I stare at the screen and the email in unbelief; turd, I curse, then again, turd! This is the last thing I need, after all the careful planning and hours spent shopping for the best deals. My tour guide in Turkey is cancelling his commitment to take me trekking around Mount Ararat, close to the border with Iran. There a minority Muslim community I am eager to meet and Mt. Ararat has a reputation of some wicked trekking trails. I call to yell at him but loose stem soon enough; the poor guy’s wife is having premature labor cramps and may deliver early. I forgive him; a wife in labor is agony – to the husband. Darn it! I was so looking forward to this. There goes Istanbul with her yummy kebobs and steamy, skin cleansing, super rejuvenating hamaams. Turd!

I vent my frustration at my friend Gulaam Chotaaro who calls shortly; he says his friend recently went trekking in Addis Ababa, Ethiopia and had a ball; maybe I should look into it as I was going to Tanzania anyway? Trekking in Addis Ababa? Hmmm, interesting. I change my trip route, look up hotels, find a local guide, compare costs, show a net saving by going to Tanzania via Addis on Ethiopian Airlines, book and buy tickets and am on my way to the land of Jaffer Tayyaar!

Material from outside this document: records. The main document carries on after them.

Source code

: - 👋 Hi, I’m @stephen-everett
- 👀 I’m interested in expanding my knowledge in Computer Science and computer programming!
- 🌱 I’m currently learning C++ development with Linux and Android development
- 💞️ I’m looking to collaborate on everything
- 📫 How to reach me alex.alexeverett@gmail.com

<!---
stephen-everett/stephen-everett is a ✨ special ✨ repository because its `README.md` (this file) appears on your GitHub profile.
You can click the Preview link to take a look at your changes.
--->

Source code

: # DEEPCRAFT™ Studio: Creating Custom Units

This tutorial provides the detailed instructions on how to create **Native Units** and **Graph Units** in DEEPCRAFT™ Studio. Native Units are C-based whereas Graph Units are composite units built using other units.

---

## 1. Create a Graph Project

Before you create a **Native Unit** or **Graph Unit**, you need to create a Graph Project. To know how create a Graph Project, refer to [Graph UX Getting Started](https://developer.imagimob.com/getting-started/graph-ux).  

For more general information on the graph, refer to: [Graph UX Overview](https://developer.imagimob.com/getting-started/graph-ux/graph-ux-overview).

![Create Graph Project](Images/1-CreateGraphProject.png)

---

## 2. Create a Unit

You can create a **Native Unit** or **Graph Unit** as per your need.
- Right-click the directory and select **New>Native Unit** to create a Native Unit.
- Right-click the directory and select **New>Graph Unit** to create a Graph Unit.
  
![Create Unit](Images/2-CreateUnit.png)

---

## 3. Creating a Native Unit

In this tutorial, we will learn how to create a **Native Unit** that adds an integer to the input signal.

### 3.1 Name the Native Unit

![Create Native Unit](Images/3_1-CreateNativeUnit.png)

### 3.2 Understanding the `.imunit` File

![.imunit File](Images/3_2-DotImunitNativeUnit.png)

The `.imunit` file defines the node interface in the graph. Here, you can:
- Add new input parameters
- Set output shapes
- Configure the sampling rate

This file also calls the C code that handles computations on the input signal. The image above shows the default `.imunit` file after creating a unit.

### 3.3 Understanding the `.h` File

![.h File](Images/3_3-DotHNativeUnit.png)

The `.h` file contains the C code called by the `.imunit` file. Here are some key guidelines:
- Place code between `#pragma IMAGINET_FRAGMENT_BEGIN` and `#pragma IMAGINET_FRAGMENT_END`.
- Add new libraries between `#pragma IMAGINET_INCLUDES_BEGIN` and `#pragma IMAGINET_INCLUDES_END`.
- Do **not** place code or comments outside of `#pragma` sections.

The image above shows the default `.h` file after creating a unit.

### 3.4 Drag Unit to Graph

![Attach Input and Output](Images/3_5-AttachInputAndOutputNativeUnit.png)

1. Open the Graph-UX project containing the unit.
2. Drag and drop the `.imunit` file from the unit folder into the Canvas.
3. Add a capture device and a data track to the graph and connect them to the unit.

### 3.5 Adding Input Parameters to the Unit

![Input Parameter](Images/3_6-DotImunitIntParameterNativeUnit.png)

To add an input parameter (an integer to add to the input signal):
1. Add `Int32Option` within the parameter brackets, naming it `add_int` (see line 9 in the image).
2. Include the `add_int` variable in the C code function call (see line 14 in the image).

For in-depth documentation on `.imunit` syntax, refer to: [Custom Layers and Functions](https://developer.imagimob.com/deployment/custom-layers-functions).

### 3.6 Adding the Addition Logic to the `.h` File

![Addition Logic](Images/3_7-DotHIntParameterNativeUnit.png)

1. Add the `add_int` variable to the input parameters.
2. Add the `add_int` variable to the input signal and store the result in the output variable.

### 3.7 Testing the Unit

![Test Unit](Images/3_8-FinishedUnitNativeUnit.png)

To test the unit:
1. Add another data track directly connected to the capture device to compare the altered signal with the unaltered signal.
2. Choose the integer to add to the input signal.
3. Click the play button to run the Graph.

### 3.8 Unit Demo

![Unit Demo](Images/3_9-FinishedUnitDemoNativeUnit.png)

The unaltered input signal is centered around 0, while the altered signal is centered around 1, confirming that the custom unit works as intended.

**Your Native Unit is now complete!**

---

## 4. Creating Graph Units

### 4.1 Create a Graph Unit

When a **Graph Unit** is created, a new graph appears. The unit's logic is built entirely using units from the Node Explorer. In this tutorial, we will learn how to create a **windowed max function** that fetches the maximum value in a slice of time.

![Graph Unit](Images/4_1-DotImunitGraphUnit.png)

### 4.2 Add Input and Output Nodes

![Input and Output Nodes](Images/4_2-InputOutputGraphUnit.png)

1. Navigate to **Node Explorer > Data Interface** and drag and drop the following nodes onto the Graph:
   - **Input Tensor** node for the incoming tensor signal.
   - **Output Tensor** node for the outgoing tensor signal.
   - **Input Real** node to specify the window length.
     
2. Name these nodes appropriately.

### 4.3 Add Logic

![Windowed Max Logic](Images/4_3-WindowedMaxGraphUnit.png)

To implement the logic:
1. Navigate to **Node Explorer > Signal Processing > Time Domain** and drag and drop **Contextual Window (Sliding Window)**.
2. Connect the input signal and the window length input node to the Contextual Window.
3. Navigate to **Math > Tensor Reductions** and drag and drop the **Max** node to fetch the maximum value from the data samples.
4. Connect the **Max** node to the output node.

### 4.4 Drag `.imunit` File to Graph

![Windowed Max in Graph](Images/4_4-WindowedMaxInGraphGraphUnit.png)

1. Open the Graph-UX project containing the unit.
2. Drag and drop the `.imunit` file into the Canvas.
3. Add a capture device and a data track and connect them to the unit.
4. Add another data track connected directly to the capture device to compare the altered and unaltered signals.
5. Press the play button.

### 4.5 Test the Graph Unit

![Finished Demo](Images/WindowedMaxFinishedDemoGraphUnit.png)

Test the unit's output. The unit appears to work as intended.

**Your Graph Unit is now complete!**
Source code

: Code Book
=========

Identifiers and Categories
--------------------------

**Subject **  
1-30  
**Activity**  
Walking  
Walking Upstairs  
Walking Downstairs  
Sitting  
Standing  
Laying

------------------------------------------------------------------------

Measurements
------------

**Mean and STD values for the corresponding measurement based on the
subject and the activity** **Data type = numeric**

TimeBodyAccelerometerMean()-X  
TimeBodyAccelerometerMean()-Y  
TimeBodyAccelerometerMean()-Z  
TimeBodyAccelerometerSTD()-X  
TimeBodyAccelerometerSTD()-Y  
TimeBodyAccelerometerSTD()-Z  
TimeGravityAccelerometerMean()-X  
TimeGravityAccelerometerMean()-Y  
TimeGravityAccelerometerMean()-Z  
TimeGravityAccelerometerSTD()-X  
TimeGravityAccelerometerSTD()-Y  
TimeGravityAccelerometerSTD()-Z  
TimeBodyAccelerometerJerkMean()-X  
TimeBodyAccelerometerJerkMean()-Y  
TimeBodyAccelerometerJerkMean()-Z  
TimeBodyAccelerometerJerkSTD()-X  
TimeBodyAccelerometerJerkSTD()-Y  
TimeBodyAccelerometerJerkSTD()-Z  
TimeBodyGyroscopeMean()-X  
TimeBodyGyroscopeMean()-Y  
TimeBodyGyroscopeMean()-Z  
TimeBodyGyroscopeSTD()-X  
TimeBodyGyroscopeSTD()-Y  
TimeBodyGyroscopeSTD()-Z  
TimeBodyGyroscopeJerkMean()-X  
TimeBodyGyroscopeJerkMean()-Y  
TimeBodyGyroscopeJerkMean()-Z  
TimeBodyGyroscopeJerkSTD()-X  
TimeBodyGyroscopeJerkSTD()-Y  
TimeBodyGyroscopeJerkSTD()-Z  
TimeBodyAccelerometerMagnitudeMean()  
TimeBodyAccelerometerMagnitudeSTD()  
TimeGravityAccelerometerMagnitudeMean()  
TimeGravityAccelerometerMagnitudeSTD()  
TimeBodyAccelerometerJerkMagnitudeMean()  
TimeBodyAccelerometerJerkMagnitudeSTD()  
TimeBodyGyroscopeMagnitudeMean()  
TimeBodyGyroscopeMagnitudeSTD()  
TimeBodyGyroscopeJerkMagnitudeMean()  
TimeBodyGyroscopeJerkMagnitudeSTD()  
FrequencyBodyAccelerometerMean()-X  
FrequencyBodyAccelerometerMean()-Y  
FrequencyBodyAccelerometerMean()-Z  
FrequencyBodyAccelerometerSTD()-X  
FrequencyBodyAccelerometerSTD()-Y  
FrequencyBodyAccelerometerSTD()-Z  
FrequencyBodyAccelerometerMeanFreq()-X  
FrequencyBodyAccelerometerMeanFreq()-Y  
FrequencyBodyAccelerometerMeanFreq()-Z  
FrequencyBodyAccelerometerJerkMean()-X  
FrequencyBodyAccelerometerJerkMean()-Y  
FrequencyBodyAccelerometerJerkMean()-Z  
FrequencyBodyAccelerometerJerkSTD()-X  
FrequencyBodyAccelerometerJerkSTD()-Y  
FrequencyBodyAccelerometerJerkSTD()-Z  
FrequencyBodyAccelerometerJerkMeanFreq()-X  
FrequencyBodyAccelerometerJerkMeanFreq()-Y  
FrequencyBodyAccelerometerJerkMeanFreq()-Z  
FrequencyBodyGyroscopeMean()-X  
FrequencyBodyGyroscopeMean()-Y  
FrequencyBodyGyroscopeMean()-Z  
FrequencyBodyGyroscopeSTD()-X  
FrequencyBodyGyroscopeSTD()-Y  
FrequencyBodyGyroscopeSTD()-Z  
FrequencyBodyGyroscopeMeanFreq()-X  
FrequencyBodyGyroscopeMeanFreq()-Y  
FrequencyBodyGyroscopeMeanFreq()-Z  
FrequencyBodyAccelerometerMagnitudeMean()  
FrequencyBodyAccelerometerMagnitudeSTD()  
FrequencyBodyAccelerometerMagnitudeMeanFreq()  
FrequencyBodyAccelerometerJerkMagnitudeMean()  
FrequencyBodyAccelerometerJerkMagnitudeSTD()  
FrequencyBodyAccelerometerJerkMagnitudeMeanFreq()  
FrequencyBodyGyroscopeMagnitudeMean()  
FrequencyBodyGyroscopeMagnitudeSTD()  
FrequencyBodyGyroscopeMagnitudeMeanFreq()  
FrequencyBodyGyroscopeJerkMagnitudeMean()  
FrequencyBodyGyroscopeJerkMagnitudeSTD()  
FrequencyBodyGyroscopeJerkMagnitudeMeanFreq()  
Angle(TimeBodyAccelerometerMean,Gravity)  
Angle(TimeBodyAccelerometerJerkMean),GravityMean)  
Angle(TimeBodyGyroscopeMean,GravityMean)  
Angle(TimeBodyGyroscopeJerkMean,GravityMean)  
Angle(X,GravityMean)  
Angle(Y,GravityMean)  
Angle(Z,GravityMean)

Addis is drizzling and kind of cold when we land. I shiver as I wait in a slow moving line of foreigners waiting for a visa; one is stamped on my passport without a question as soon as I part with twenty US dollars. A problem: the hotel pickup is not at the airport. I borrow a pestering cabdrivers cellphone and call the hotel. A female voice in perfect upper-lip British accent informs me the car has just left the hotel and will be there shortly. The cabdriver looks crestfallen; a dollar bill placates him. Addis is not unlike any other metropolitan African city; sprawling, chaotic, grimy and polluted. Decades of Soviet influence are at once apparent; ancient Lada vehicles stinking of gasoline fumes and drab box like building structures, sturdy but eyesores. 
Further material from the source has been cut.